BEGIN Data extracts

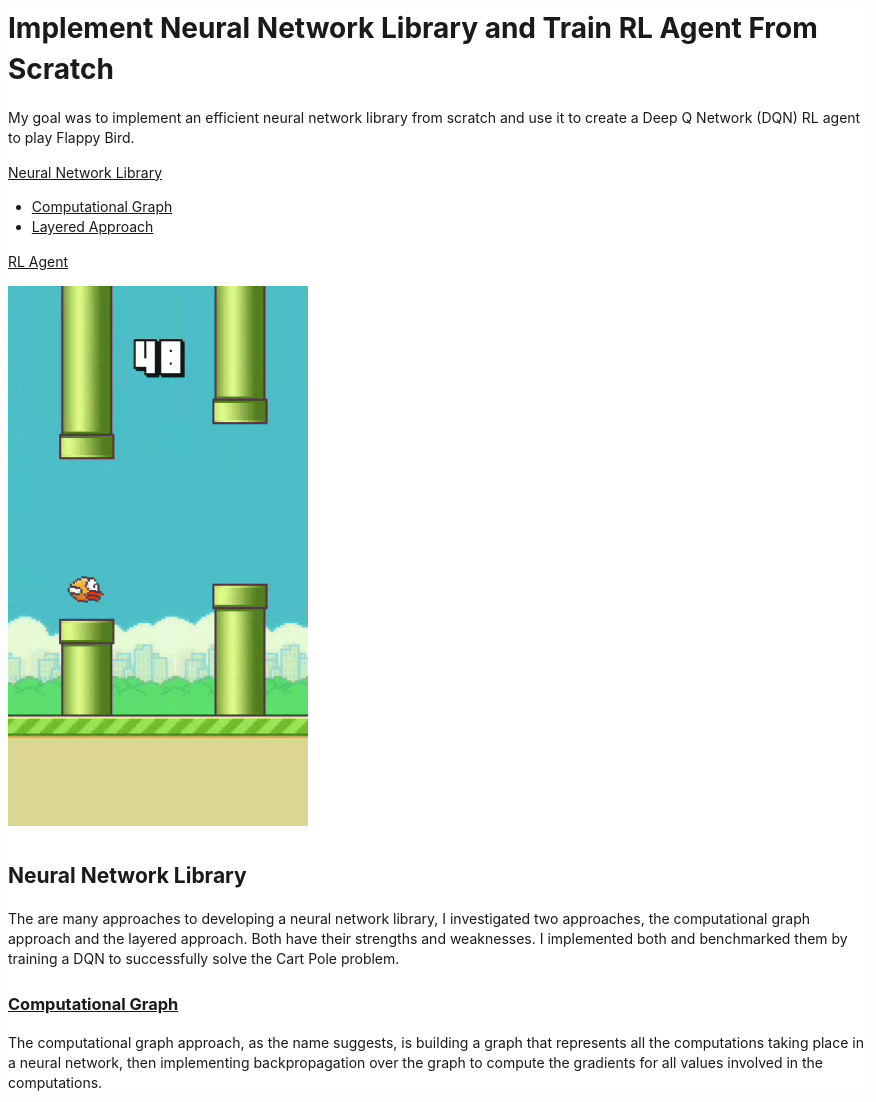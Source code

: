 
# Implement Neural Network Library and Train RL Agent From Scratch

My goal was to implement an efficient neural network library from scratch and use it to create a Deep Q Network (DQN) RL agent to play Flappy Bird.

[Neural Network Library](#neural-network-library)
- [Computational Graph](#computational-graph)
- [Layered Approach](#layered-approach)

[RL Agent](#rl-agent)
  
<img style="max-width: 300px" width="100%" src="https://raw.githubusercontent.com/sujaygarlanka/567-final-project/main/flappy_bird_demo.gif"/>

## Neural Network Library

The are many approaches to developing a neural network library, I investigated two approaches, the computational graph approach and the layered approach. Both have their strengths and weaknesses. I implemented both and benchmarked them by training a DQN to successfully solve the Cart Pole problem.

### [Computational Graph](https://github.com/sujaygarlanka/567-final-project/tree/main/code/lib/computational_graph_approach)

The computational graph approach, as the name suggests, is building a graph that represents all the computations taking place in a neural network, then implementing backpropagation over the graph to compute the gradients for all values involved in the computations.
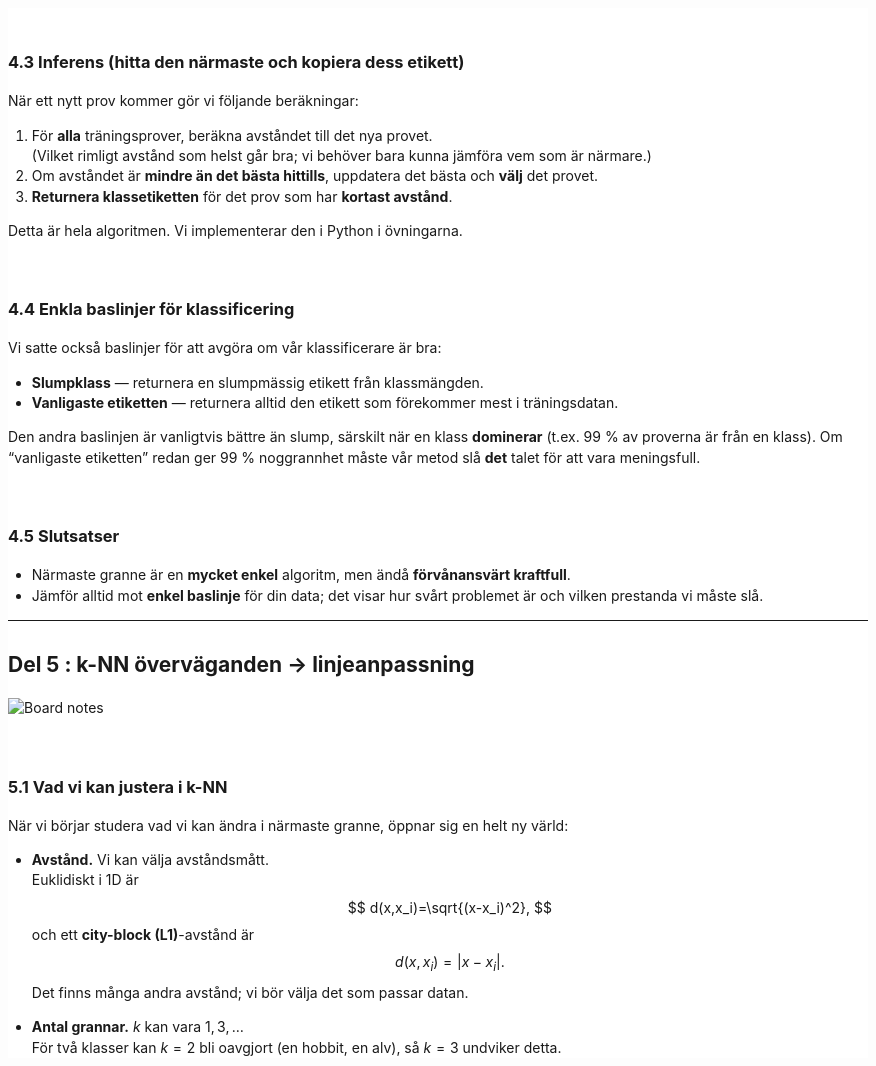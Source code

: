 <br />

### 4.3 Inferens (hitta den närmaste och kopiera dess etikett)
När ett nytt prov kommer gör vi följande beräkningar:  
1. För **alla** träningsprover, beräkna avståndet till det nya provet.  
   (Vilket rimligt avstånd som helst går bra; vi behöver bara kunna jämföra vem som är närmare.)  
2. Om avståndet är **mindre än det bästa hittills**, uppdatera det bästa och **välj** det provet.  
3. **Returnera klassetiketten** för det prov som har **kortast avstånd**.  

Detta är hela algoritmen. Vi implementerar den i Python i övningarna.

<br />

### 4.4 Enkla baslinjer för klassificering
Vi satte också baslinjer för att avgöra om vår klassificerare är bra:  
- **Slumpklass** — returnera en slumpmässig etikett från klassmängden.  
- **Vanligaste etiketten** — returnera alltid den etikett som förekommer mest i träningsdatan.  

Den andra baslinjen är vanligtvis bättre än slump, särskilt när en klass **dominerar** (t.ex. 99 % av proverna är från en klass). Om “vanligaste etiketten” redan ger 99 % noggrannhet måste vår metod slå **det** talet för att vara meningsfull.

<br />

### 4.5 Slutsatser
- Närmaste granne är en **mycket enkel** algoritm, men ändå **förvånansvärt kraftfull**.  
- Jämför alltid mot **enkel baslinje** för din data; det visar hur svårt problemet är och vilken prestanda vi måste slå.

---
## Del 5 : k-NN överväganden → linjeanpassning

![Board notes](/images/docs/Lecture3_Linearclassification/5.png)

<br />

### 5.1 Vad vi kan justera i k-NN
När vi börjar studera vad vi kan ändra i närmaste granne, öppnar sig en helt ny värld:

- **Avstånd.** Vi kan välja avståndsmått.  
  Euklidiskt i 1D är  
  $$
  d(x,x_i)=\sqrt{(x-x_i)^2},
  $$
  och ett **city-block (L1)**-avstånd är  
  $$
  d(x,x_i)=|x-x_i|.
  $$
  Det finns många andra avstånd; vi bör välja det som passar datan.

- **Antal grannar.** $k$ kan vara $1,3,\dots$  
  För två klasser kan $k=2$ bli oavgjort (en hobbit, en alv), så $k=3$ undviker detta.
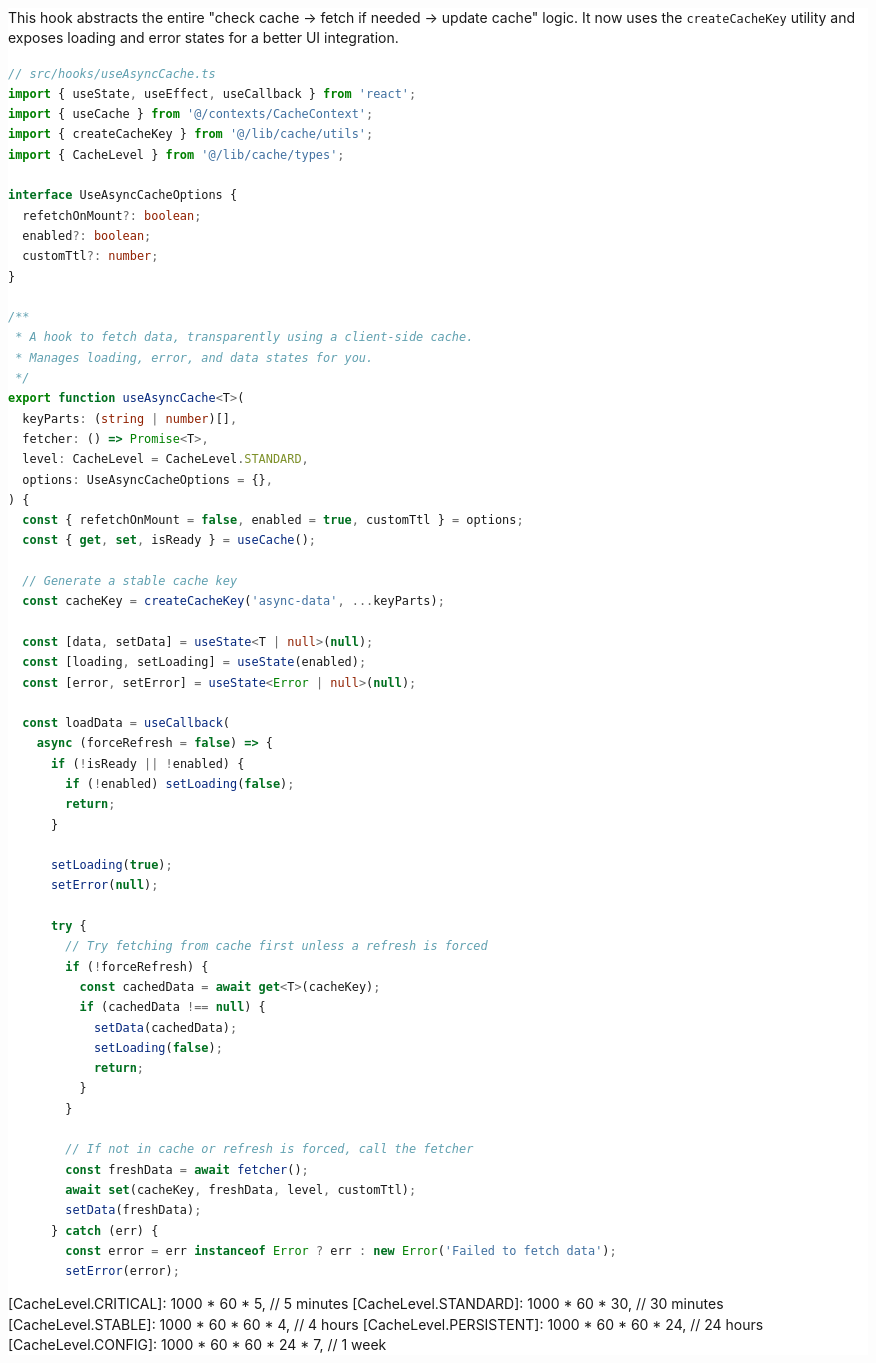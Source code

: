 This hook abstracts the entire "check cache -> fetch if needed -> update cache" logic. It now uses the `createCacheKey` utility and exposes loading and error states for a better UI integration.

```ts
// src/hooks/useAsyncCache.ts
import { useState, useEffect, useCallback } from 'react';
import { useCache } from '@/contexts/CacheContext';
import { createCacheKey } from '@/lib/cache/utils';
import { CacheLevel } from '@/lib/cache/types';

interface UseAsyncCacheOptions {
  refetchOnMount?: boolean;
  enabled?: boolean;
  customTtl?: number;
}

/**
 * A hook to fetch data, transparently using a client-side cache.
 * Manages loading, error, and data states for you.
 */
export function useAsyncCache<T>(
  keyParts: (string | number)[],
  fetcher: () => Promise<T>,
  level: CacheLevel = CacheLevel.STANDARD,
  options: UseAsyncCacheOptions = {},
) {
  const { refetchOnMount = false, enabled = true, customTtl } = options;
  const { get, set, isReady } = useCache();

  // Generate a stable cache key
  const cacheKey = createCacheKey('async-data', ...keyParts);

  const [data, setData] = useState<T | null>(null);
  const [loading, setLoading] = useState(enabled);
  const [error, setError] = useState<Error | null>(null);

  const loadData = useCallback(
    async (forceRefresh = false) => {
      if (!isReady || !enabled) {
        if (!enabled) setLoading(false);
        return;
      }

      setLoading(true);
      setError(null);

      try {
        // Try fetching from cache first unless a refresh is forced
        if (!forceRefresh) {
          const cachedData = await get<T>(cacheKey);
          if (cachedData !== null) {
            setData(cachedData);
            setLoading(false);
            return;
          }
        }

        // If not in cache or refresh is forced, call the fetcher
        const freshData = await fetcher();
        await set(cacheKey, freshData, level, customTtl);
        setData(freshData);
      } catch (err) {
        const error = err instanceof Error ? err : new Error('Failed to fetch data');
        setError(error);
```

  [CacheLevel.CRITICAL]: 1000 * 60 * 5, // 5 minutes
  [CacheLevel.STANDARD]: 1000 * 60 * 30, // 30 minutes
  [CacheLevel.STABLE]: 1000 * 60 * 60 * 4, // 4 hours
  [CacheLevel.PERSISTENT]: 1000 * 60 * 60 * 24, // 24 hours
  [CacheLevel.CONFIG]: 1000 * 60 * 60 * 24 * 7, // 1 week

END Data extracts

Print every entry exactly as written, without the pictures.

Source code

: 
# Implement Neural Network Library and Train RL Agent From Scratch

My goal was to implement an efficient neural network library from scratch and use it to create a Deep Q Network (DQN) RL agent to play Flappy Bird.

[Neural Network Library](#neural-network-library)
- [Computational Graph](#computational-graph)
- [Layered Approach](#layered-approach)

[RL Agent](#rl-agent)
  
<img style="max-width: 300px" width="100%" src="https://raw.githubusercontent.com/sujaygarlanka/567-final-project/main/flappy_bird_demo.gif"/>

## Neural Network Library

The are many approaches to developing a neural network library, I investigated two approaches, the computational graph approach and the layered approach. Both have their strengths and weaknesses. I implemented both and benchmarked them by training a DQN to successfully solve the Cart Pole problem.

### [Computational Graph](https://github.com/sujaygarlanka/567-final-project/tree/main/code/lib/computational_graph_approach)

The computational graph approach, as the name suggests, is building a graph that represents all the computations taking place in a neural network, then implementing backpropagation over the graph to compute the gradients for all values involved in the computations.
Source code

: <br />

### 4.3 Inferens (hitta den närmaste och kopiera dess etikett)
När ett nytt prov kommer gör vi följande beräkningar:  
1. För **alla** träningsprover, beräkna avståndet till det nya provet.  
   (Vilket rimligt avstånd som helst går bra; vi behöver bara kunna jämföra vem som är närmare.)  
2. Om avståndet är **mindre än det bästa hittills**, uppdatera det bästa och **välj** det provet.  
3. **Returnera klassetiketten** för det prov som har **kortast avstånd**.  

Detta är hela algoritmen. Vi implementerar den i Python i övningarna.

<br />

### 4.4 Enkla baslinjer för klassificering
Vi satte också baslinjer för att avgöra om vår klassificerare är bra:  
- **Slumpklass** — returnera en slumpmässig etikett från klassmängden.  
- **Vanligaste etiketten** — returnera alltid den etikett som förekommer mest i träningsdatan.  

Den andra baslinjen är vanligtvis bättre än slump, särskilt när en klass **dominerar** (t.ex. 99 % av proverna är från en klass). Om “vanligaste etiketten” redan ger 99 % noggrannhet måste vår metod slå **det** talet för att vara meningsfull.

<br />

### 4.5 Slutsatser
- Närmaste granne är en **mycket enkel** algoritm, men ändå **förvånansvärt kraftfull**.  
- Jämför alltid mot **enkel baslinje** för din data; det visar hur svårt problemet är och vilken prestanda vi måste slå.

---
## Del 5 : k-NN överväganden → linjeanpassning

![Board notes](/images/docs/Lecture3_Linearclassification/5.png)

<br />

### 5.1 Vad vi kan justera i k-NN
När vi börjar studera vad vi kan ändra i närmaste granne, öppnar sig en helt ny värld:

- **Avstånd.** Vi kan välja avståndsmått.  
  Euklidiskt i 1D är  
  $$
  d(x,x_i)=\sqrt{(x-x_i)^2},
  $$
  och ett **city-block (L1)**-avstånd är  
  $$
  d(x,x_i)=|x-x_i|.
  $$
  Det finns många andra avstånd; vi bör välja det som passar datan.

- **Antal grannar.** $k$ kan vara $1,3,\dots$  
  För två klasser kan $k=2$ bli oavgjort (en hobbit, en alv), så $k=3$ undviker detta.
Source code

: This hook abstracts the entire "check cache -> fetch if needed -> update cache" logic. It now uses the `createCacheKey` utility and exposes loading and error states for a better UI integration.

```ts
// src/hooks/useAsyncCache.ts
import { useState, useEffect, useCallback } from 'react';
import { useCache } from '@/contexts/CacheContext';
import { createCacheKey } from '@/lib/cache/utils';
import { CacheLevel } from '@/lib/cache/types';

interface UseAsyncCacheOptions {
  refetchOnMount?: boolean;
  enabled?: boolean;
  customTtl?: number;
}

/**
 * A hook to fetch data, transparently using a client-side cache.
 * Manages loading, error, and data states for you.
 */
export function useAsyncCache<T>(
  keyParts: (string | number)[],
  fetcher: () => Promise<T>,
  level: CacheLevel = CacheLevel.STANDARD,
  options: UseAsyncCacheOptions = {},
) {
  const { refetchOnMount = false, enabled = true, customTtl } = options;
  const { get, set, isReady } = useCache();

  // Generate a stable cache key
  const cacheKey = createCacheKey('async-data', ...keyParts);

  const [data, setData] = useState<T | null>(null);
  const [loading, setLoading] = useState(enabled);
  const [error, setError] = useState<Error | null>(null);

  const loadData = useCallback(
    async (forceRefresh = false) => {
      if (!isReady || !enabled) {
        if (!enabled) setLoading(false);
        return;
      }

      setLoading(true);
      setError(null);

      try {
        // Try fetching from cache first unless a refresh is forced
        if (!forceRefresh) {
          const cachedData = await get<T>(cacheKey);
          if (cachedData !== null) {
            setData(cachedData);
            setLoading(false);
            return;
          }
        }

        // If not in cache or refresh is forced, call the fetcher
        const freshData = await fetcher();
        await set(cacheKey, freshData, level, customTtl);
        setData(freshData);
      } catch (err) {
        const error = err instanceof Error ? err : new Error('Failed to fetch data');
        setError(error);
```

  [CacheLevel.CRITICAL]: 1000 * 60 * 5, // 5 minutes
  [CacheLevel.STANDARD]: 1000 * 60 * 30, // 30 minutes
  [CacheLevel.STABLE]: 1000 * 60 * 60 * 4, // 4 hours
  [CacheLevel.PERSISTENT]: 1000 * 60 * 60 * 24, // 24 hours
  [CacheLevel.CONFIG]: 1000 * 60 * 60 * 24 * 7, // 1 week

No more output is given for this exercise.